#### AVAILABLE RECORDS
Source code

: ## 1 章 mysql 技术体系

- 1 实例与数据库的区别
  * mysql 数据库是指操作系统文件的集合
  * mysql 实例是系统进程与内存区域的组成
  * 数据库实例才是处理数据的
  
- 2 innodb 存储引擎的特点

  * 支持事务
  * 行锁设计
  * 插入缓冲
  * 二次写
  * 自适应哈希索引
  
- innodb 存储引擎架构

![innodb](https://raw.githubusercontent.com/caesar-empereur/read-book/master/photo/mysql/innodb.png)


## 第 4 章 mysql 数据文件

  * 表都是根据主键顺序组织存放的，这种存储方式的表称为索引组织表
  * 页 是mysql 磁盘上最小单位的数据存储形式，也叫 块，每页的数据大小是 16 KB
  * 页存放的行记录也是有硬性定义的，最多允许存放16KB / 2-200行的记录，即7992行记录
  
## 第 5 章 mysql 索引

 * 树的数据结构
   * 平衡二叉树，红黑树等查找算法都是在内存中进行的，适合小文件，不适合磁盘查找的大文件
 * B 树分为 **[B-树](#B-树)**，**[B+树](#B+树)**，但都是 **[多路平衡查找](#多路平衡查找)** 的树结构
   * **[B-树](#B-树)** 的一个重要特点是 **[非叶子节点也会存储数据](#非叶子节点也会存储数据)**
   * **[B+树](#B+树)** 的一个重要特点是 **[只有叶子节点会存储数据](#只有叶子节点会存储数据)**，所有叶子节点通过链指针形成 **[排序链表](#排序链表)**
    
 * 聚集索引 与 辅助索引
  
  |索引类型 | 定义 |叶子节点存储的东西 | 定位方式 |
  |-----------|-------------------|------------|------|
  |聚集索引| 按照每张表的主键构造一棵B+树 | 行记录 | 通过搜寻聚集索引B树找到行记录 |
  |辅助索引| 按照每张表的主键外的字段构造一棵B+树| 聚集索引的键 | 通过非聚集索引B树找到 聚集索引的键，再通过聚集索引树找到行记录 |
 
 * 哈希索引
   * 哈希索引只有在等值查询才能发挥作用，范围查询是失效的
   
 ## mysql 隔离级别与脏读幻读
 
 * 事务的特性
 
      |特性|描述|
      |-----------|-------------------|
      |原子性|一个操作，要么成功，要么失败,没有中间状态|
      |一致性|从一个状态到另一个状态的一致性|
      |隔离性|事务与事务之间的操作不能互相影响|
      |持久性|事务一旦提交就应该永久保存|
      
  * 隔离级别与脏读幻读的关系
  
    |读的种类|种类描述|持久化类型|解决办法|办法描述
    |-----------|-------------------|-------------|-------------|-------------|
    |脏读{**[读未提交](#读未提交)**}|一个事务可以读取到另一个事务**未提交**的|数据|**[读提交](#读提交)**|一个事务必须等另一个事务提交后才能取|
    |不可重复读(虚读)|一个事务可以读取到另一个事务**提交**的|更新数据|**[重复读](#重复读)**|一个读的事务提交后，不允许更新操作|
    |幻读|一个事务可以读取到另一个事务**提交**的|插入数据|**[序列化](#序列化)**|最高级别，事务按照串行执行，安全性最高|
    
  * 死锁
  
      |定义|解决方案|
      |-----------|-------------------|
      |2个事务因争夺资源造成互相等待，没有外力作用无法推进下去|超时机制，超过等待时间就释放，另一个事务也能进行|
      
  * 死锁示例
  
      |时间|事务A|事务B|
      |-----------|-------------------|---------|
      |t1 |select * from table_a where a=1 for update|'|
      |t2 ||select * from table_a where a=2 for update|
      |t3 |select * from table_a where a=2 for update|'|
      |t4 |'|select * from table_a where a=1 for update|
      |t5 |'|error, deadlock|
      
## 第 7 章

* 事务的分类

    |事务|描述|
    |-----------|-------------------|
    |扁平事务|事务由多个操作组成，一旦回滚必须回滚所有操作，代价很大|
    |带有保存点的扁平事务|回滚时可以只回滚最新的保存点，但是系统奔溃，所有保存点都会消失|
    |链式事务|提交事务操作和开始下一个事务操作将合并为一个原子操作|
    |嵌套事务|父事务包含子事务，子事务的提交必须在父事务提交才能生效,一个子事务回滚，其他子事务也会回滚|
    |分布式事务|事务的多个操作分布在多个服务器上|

#### WORK REQUEST
A word-for-word copy of all the entries is required.

#### ANSWER TO THE PROBLEM
Source code

: ## 1 章 mysql 技术体系

- 1 实例与数据库的区别
  * mysql 数据库是指操作系统文件的集合
  * mysql 实例是系统进程与内存区域的组成
  * 数据库实例才是处理数据的
  
- 2 innodb 存储引擎的特点

  * 支持事务
  * 行锁设计
  * 插入缓冲
  * 二次写
  * 自适应哈希索引
  
- innodb 存储引擎架构

![innodb](https://raw.githubusercontent.com/caesar-empereur/read-book/master/photo/mysql/innodb.png)


## 第 4 章 mysql 数据文件

  * 表都是根据主键顺序组织存放的，这种存储方式的表称为索引组织表
  * 页 是mysql 磁盘上最小单位的数据存储形式，也叫 块，每页的数据大小是 16 KB
  * 页存放的行记录也是有硬性定义的，最多允许存放16KB / 2-200行的记录，即7992行记录
  
## 第 5 章 mysql 索引

 * 树的数据结构
   * 平衡二叉树，红黑树等查找算法都是在内存中进行的，适合小文件，不适合磁盘查找的大文件
 * B 树分为 **[B-树](#B-树)**，**[B+树](#B+树)**，但都是 **[多路平衡查找](#多路平衡查找)** 的树结构
   * **[B-树](#B-树)** 的一个重要特点是 **[非叶子节点也会存储数据](#非叶子节点也会存储数据)**
   * **[B+树](#B+树)** 的一个重要特点是 **[只有叶子节点会存储数据](#只有叶子节点会存储数据)**，所有叶子节点通过链指针形成 **[排序链表](#排序链表)**
    
 * 聚集索引 与 辅助索引
  
  |索引类型 | 定义 |叶子节点存储的东西 | 定位方式 |
  |-----------|-------------------|------------|------|
  |聚集索引| 按照每张表的主键构造一棵B+树 | 行记录 | 通过搜寻聚集索引B树找到行记录 |
  |辅助索引| 按照每张表的主键外的字段构造一棵B+树| 聚集索引的键 | 通过非聚集索引B树找到 聚集索引的键，再通过聚集索引树找到行记录 |
 
 * 哈希索引
   * 哈希索引只有在等值查询才能发挥作用，范围查询是失效的
   
 ## mysql 隔离级别与脏读幻读
 
 * 事务的特性
 
      |特性|描述|
      |-----------|-------------------|
      |原子性|一个操作，要么成功，要么失败,没有中间状态|
      |一致性|从一个状态到另一个状态的一致性|
      |隔离性|事务与事务之间的操作不能互相影响|
      |持久性|事务一旦提交就应该永久保存|
      
  * 隔离级别与脏读幻读的关系
  
    |读的种类|种类描述|持久化类型|解决办法|办法描述
    |-----------|-------------------|-------------|-------------|-------------|
    |脏读{**[读未提交](#读未提交)**}|一个事务可以读取到另一个事务**未提交**的|数据|**[读提交](#读提交)**|一个事务必须等另一个事务提交后才能取|
    |不可重复读(虚读)|一个事务可以读取到另一个事务**提交**的|更新数据|**[重复读](#重复读)**|一个读的事务提交后，不允许更新操作|
    |幻读|一个事务可以读取到另一个事务**提交**的|插入数据|**[序列化](#序列化)**|最高级别，事务按照串行执行，安全性最高|
    
  * 死锁
  
      |定义|解决方案|
      |-----------|-------------------|
      |2个事务因争夺资源造成互相等待，没有外力作用无法推进下去|超时机制，超过等待时间就释放，另一个事务也能进行|
      
  * 死锁示例
  
      |时间|事务A|事务B|
      |-----------|-------------------|---------|
      |t1 |select * from table_a where a=1 for update|'|
      |t2 ||select * from table_a where a=2 for update|
      |t3 |select * from table_a where a=2 for update|'|
      |t4 |'|select * from table_a where a=1 for update|
      |t5 |'|error, deadlock|
      
## 第 7 章

* 事务的分类

    |事务|描述|
    |-----------|-------------------|
    |扁平事务|事务由多个操作组成，一旦回滚必须回滚所有操作，代价很大|
    |带有保存点的扁平事务|回滚时可以只回滚最新的保存点，但是系统奔溃，所有保存点都会消失|
    |链式事务|提交事务操作和开始下一个事务操作将合并为一个原子操作|
    |嵌套事务|父事务包含子事务，子事务的提交必须在父事务提交才能生效,一个子事务回滚，其他子事务也会回滚|
    |分布式事务|事务的多个操作分布在多个服务器上|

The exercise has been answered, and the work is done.